* TASK DETAILS
Should a line in the entries below contain "espacosimples", return that line.

* RAW DATA
* * *
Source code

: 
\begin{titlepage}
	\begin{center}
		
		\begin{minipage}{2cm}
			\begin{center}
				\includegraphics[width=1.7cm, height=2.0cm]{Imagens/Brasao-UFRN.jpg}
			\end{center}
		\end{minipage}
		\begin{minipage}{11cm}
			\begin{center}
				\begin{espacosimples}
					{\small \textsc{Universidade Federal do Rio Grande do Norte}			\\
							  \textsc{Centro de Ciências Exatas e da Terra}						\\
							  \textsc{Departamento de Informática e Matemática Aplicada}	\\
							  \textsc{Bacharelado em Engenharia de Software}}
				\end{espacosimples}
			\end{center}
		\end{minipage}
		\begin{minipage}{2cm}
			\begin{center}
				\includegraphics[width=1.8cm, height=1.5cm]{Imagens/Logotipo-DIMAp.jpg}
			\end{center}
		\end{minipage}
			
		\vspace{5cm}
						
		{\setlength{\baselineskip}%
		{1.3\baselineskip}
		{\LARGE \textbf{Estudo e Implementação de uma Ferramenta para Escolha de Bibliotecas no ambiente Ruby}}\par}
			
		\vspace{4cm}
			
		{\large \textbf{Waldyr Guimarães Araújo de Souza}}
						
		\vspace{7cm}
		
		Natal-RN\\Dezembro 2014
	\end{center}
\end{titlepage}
* * *
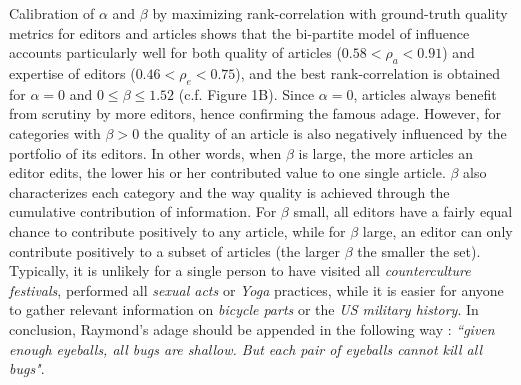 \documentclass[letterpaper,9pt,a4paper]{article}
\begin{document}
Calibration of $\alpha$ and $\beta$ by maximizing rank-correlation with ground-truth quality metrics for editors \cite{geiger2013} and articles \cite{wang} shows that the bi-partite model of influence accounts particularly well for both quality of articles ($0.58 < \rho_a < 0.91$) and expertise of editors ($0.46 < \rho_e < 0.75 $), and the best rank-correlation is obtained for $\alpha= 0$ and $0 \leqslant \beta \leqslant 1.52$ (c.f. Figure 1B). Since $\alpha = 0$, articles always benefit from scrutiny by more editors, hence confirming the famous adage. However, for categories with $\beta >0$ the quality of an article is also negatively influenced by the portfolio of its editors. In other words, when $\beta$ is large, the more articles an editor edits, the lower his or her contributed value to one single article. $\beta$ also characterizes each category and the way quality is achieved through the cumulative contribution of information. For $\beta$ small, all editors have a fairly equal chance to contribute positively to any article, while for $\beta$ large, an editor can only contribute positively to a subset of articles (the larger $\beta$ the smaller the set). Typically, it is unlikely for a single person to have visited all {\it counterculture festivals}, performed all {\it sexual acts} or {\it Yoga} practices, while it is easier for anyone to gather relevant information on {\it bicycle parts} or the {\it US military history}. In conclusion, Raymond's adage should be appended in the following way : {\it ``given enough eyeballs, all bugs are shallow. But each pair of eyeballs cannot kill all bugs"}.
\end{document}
* * *
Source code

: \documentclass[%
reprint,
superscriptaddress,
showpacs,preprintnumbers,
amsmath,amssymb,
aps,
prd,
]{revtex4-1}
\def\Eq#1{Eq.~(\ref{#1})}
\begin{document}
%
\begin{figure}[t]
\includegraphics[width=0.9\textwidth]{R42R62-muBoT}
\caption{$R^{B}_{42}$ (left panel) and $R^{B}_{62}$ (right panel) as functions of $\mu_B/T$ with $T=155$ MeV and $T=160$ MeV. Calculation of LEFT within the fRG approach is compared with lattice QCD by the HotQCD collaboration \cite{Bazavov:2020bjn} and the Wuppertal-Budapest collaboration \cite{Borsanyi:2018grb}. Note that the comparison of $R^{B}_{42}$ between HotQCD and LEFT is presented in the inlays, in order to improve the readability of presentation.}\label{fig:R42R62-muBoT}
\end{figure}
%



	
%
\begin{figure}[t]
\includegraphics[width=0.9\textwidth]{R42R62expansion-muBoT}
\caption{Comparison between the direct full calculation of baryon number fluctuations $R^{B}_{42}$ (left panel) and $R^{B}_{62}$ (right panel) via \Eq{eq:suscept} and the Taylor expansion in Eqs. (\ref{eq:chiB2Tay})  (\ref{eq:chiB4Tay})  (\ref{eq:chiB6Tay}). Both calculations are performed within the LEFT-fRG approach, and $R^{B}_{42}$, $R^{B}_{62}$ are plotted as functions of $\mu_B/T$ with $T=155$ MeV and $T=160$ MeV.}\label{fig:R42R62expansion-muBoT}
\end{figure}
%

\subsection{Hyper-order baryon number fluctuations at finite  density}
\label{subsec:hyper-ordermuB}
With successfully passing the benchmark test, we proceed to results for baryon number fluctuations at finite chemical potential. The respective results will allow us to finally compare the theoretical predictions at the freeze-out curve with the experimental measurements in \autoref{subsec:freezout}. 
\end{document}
* * *
* TASK RESPONSE
				\begin{espacosimples}
				\end{espacosimples}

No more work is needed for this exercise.